▶ **Work to be completed**: The reply should consist of one number, the count of lines below in which the word "author" appears.

════

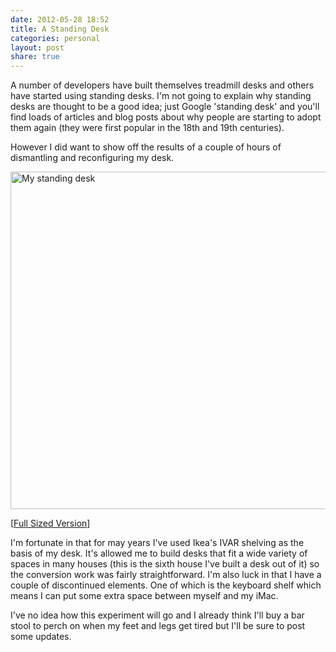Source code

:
 ```yaml
---
date: 2012-05-28 18:52
title: A Standing Desk
categories: personal
layout: post
share: true
---
```


A number of developers have built themselves treadmill desks and others have started using standing desks. I'm not going to explain why standing desks are thought to be a good idea; just Google 'standing desk' and you'll find loads of articles and blog posts about why people are starting to adopt them again (they were first popular in the 18th and 19th centuries).

However I did want to show off the results of a couple of hours of dismantling and reconfiguring my desk.

<img src="http://images.swwritings.com/2012-05-28-standing-desk.jpg" alt="My standing desk" width="540" />

[<a href="http://images.swwritings.com/2012-05-28-standing-desk.jpg" target="_blank">Full Sized Version</a>]

I'm fortunate in that for may years I've used Ikea's IVAR shelving as the basis of my desk. It's allowed me to build desks that fit a wide variety of spaces in many houses (this is the sixth house I've built a desk out of it) so the conversion work was fairly straightforward. I'm also luck in that I have a couple of discontinued elements. One of which is the keyboard shelf which means I can put some extra space between myself and my iMac.

I've no idea how this experiment will go and I already think I'll buy a bar stool to perch on when my feet and legs get tired but I'll be sure to post some updates.
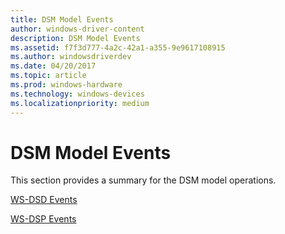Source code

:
 ```yaml
---
title: DSM Model Events
author: windows-driver-content
description: DSM Model Events
ms.assetid: f7f3d777-4a2c-42a1-a355-9e9617108915
ms.author: windowsdriverdev
ms.date: 04/20/2017
ms.topic: article
ms.prod: windows-hardware
ms.technology: windows-devices
ms.localizationpriority: medium
---
```


# DSM Model Events


This section provides a summary for the DSM model operations.

[WS-DSD Events](ws-dsd-events.md)

[WS-DSP Events](ws-dsp-events.md)

 

 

════

▶ **Written response**: 2